* _WORK REQUEST_:
The answer is a stretch of the material below, returned exactly: the line containing "- **Jest** – Test", the line containing "more readable syntax", and all lines between.

* _PROVIDED DATA_:

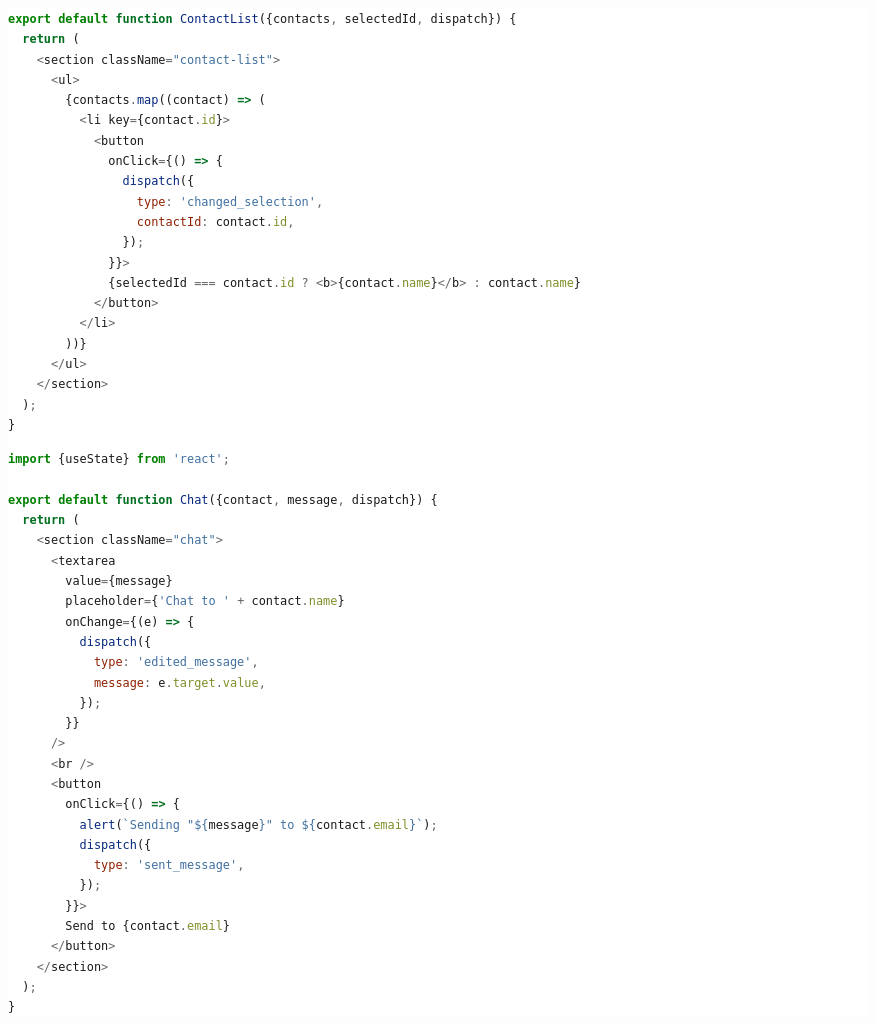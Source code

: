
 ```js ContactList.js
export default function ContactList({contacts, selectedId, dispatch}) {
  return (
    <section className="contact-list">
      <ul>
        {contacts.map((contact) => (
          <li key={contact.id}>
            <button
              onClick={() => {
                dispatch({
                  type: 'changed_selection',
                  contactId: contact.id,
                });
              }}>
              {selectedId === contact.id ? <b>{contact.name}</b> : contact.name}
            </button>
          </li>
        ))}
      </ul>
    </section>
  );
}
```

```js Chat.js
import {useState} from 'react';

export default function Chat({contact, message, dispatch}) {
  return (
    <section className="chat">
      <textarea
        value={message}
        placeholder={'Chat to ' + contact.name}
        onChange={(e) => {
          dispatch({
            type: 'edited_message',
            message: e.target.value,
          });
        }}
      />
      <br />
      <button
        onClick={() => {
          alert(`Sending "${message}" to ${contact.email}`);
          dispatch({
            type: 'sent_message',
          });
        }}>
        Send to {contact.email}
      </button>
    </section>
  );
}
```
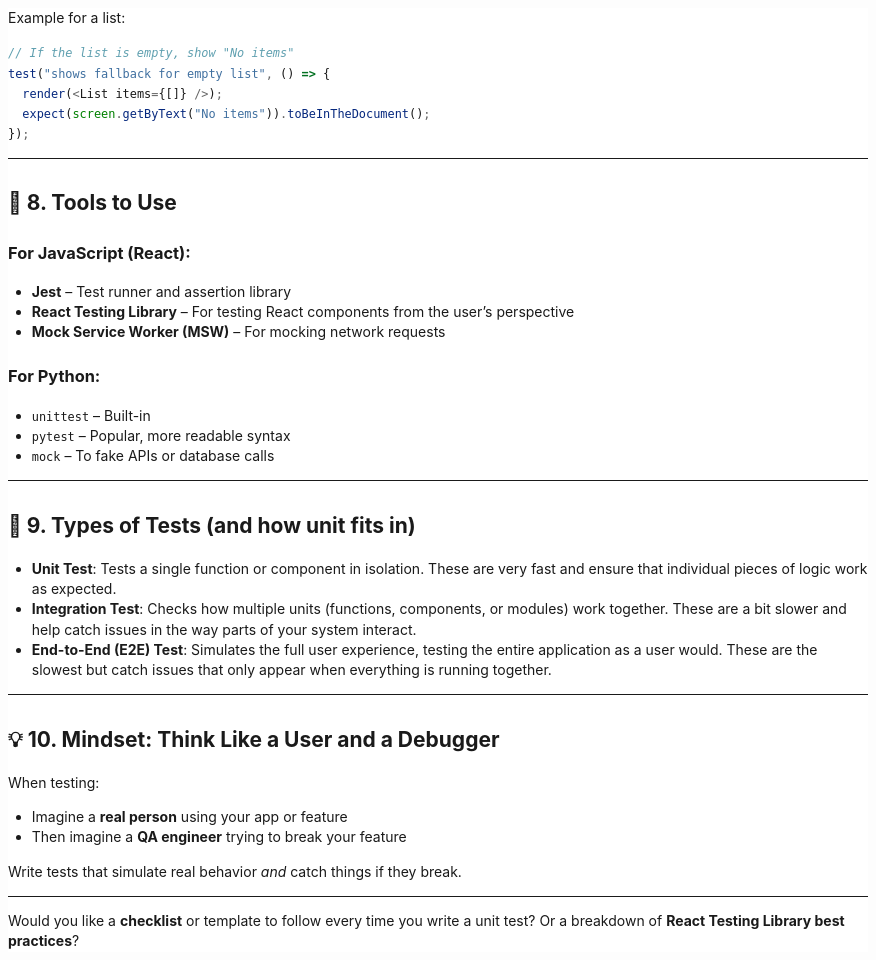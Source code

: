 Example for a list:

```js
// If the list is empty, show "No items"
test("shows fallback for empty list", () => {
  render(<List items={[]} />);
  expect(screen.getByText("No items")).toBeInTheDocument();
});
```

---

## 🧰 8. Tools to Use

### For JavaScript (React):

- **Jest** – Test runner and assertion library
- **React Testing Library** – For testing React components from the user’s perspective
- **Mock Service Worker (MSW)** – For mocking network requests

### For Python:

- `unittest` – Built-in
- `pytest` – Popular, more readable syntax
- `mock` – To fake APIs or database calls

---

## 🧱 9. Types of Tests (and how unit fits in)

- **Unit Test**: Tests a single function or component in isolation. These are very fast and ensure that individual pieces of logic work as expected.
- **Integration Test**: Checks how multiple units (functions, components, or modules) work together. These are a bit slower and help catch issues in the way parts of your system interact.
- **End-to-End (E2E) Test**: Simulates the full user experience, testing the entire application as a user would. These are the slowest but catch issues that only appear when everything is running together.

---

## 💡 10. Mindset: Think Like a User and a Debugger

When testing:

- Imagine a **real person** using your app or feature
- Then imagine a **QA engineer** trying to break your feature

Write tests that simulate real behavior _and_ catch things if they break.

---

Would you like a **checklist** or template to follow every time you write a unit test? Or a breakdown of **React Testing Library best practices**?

* _ANSWER BOX_:
- **Jest** – Test runner and assertion library
- **React Testing Library** – For testing React components from the user’s perspective
- **Mock Service Worker (MSW)** – For mocking network requests

### For Python:

- `unittest` – Built-in
- `pytest` – Popular, more readable syntax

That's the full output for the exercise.